[EXTRACTED DATA Boundary: Start]

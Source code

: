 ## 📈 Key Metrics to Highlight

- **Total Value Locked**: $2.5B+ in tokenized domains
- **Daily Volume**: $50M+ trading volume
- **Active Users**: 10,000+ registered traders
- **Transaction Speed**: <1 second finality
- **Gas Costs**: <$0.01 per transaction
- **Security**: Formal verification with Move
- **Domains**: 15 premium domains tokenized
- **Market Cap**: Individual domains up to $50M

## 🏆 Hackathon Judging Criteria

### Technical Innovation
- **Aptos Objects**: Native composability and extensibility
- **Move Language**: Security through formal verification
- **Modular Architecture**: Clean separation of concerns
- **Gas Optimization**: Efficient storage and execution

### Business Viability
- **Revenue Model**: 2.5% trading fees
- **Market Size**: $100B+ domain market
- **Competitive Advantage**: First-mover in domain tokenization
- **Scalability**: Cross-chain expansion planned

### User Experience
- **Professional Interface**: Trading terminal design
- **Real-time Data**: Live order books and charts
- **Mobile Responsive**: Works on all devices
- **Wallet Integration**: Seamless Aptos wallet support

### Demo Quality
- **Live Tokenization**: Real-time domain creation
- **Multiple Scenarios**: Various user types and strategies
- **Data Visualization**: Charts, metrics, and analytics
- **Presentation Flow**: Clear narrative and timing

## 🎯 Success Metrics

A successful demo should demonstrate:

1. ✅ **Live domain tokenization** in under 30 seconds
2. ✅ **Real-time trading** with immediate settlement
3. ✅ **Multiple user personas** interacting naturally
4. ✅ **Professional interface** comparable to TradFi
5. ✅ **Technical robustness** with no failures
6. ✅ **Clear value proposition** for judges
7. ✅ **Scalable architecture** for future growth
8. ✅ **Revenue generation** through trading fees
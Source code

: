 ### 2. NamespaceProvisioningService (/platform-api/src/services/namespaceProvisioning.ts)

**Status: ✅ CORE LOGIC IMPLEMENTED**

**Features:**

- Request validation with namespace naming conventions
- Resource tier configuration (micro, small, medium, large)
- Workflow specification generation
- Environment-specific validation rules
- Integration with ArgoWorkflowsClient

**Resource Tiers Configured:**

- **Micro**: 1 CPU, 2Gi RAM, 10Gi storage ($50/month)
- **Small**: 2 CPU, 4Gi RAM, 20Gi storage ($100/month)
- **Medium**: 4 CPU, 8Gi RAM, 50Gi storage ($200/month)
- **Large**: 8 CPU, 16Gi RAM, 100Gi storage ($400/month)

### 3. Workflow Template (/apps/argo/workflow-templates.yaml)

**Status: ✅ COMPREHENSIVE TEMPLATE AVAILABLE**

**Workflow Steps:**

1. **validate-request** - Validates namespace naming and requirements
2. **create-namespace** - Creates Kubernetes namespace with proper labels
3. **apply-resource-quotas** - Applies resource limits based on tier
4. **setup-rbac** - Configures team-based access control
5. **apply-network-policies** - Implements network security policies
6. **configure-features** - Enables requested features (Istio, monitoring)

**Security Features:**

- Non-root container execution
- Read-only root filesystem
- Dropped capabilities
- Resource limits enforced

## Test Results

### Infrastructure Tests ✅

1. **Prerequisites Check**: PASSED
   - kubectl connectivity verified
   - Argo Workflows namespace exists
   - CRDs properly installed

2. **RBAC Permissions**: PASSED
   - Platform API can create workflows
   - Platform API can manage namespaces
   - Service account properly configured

[EXTRACTED DATA Boundary: End]
[EXTRACTED DATA Boundary: Start]

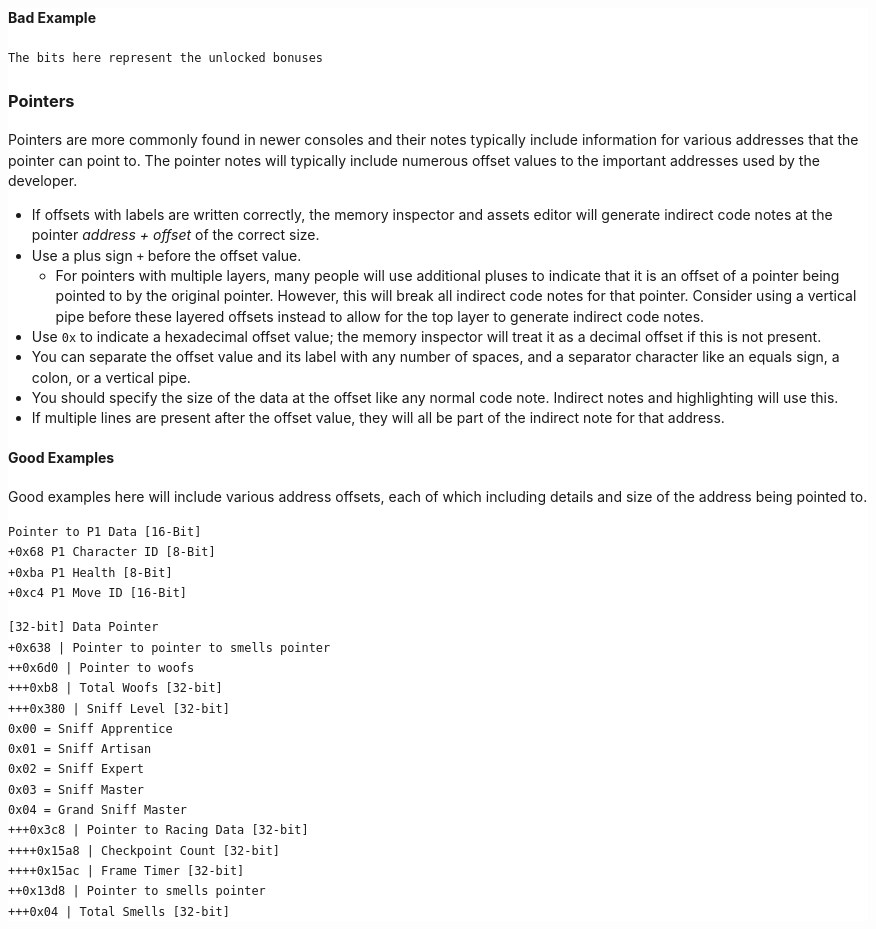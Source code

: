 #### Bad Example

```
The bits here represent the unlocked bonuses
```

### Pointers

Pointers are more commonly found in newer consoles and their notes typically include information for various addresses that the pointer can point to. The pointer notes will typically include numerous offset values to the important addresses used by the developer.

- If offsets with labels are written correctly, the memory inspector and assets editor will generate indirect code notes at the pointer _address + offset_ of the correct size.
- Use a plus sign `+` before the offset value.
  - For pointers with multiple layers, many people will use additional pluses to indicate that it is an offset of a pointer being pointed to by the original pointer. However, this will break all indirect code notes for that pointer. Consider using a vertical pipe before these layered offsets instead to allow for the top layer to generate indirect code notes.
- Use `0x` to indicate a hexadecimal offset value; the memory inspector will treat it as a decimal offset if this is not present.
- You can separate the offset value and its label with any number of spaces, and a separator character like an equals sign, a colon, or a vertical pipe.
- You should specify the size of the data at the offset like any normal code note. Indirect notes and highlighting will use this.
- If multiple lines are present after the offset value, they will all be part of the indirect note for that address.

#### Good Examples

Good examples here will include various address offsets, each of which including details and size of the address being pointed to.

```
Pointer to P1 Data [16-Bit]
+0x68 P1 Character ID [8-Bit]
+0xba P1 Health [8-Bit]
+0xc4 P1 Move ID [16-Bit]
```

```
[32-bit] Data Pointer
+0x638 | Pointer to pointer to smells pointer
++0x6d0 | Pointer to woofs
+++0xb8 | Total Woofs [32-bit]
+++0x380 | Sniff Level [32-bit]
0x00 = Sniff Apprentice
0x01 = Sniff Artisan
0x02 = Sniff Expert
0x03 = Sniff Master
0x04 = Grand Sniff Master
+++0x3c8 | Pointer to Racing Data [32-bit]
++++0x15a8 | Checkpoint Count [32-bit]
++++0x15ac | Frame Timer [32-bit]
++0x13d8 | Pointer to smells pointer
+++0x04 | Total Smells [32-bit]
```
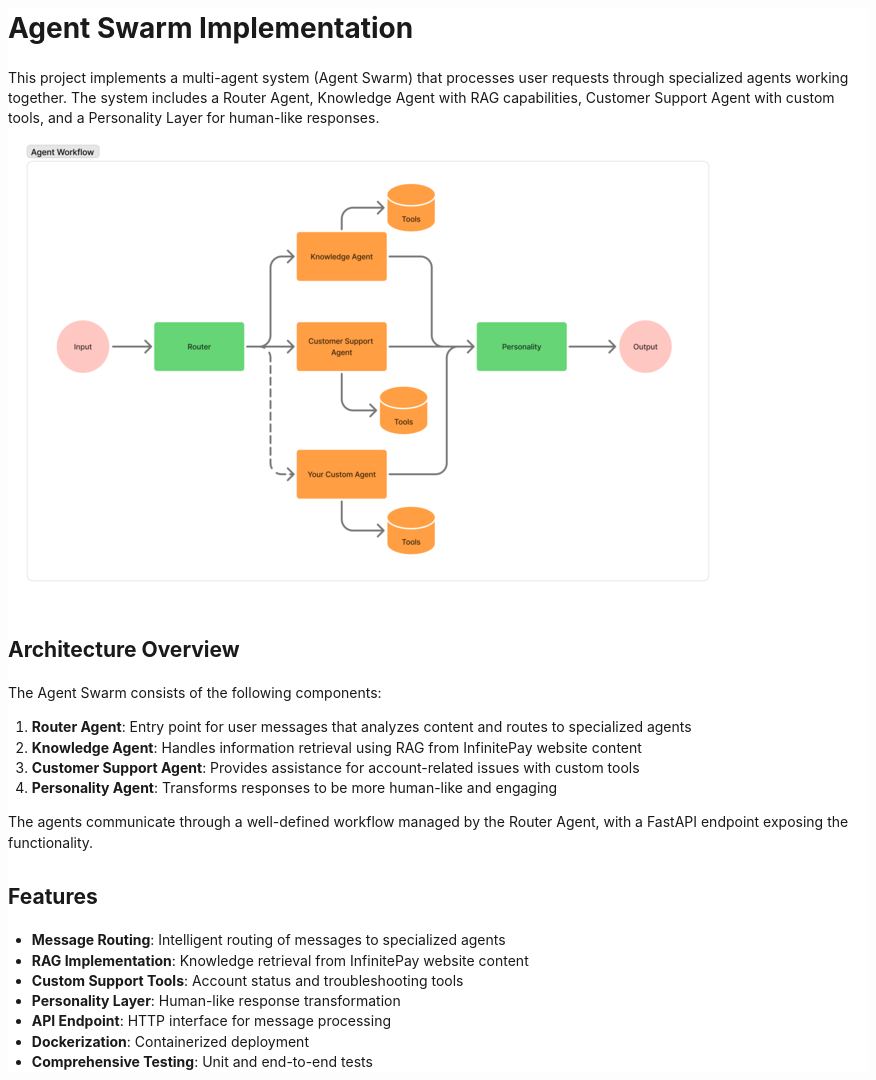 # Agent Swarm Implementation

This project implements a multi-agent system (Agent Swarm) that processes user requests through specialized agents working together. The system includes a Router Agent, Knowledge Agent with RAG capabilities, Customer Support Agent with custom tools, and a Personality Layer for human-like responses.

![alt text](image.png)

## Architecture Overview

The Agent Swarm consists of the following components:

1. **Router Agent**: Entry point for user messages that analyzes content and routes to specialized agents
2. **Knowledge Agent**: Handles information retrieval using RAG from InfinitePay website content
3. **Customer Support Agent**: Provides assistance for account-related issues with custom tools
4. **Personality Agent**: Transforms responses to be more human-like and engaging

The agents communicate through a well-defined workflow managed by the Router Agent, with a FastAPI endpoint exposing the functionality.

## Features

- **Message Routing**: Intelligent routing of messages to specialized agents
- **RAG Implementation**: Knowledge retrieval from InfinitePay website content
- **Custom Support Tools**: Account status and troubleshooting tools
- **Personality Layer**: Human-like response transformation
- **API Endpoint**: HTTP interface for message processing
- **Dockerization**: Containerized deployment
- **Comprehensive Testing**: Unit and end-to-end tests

[EXTRACTED DATA Boundary: End]
[EXTRACTED DATA Boundary: Start]

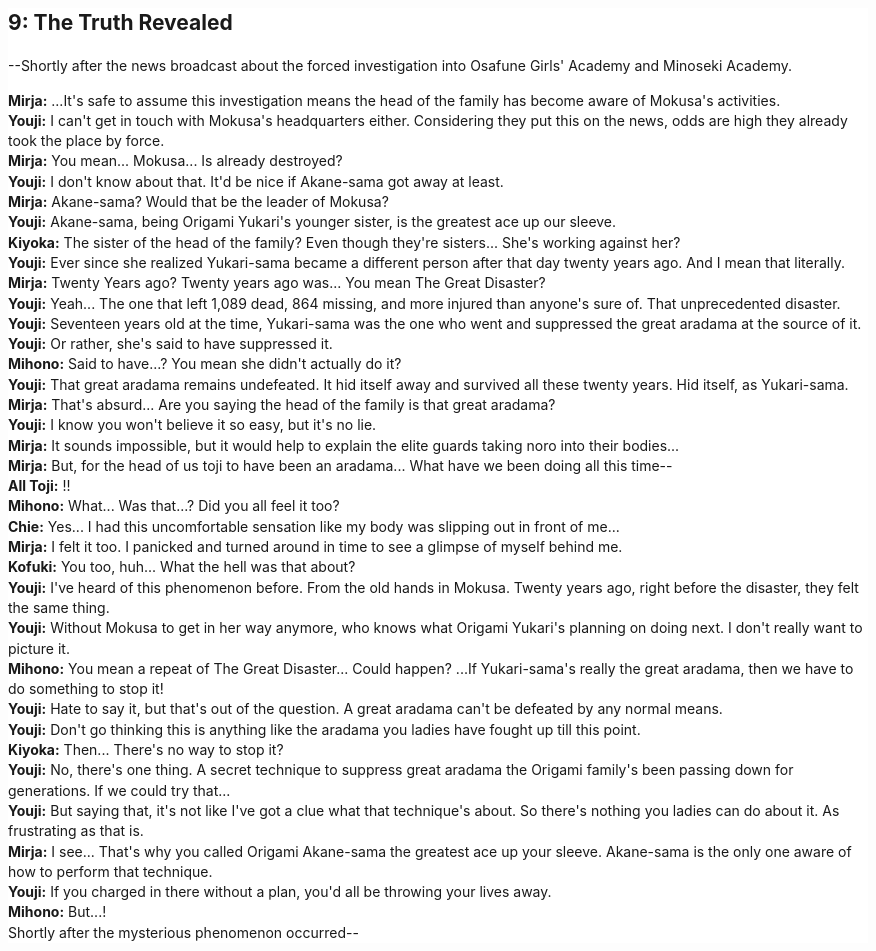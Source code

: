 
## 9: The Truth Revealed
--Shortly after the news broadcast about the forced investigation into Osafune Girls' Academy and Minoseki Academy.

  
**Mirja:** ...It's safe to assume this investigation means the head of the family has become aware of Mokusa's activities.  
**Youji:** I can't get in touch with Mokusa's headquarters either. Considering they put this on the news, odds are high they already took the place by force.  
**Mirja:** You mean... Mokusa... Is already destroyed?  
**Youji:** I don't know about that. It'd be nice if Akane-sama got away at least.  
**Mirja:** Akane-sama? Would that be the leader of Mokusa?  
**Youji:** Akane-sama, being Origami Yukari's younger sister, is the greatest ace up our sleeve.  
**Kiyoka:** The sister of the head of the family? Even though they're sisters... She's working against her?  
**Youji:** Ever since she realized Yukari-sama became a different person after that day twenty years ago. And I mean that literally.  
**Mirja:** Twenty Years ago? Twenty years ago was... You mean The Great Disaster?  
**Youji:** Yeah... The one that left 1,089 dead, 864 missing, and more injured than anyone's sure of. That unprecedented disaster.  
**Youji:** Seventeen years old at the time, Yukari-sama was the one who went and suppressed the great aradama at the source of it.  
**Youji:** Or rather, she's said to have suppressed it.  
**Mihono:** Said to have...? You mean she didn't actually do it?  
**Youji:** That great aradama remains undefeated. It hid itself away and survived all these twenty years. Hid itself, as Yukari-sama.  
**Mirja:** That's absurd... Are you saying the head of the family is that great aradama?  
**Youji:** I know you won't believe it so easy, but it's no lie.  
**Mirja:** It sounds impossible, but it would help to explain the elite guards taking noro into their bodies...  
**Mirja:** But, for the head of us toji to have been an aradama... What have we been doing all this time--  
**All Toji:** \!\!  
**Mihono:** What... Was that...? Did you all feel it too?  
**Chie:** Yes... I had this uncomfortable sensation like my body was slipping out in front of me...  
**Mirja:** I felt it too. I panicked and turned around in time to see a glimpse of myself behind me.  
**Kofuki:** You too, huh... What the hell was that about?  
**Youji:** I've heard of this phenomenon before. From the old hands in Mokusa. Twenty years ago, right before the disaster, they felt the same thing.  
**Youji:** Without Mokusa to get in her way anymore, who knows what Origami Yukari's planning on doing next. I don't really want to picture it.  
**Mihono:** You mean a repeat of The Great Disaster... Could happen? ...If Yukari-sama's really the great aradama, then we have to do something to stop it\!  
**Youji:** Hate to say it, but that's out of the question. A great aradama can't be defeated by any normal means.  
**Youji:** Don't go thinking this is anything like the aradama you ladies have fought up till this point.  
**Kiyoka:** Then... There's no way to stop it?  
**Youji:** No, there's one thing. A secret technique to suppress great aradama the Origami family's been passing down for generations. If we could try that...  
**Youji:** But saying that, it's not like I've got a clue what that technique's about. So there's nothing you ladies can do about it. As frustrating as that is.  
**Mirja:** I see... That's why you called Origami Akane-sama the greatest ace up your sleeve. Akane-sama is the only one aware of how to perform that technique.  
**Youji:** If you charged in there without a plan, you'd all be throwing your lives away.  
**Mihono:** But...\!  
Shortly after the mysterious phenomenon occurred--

[EXTRACTED DATA Boundary: End]

ASSIGNED TASK: Collect every line above that contains the word "through".

EXPECTED ANSWER:
- **Move Language**: Security through formal verification
8. ✅ **Revenue generation** through trading fees
This project implements a multi-agent system (Agent Swarm) that processes user requests through specialized agents working together. The system includes a Router Agent, Knowledge Agent with RAG capabilities, Customer Support Agent with custom tools, and a Personality Layer for human-like responses.
The agents communicate through a well-defined workflow managed by the Router Agent, with a FastAPI endpoint exposing the functionality.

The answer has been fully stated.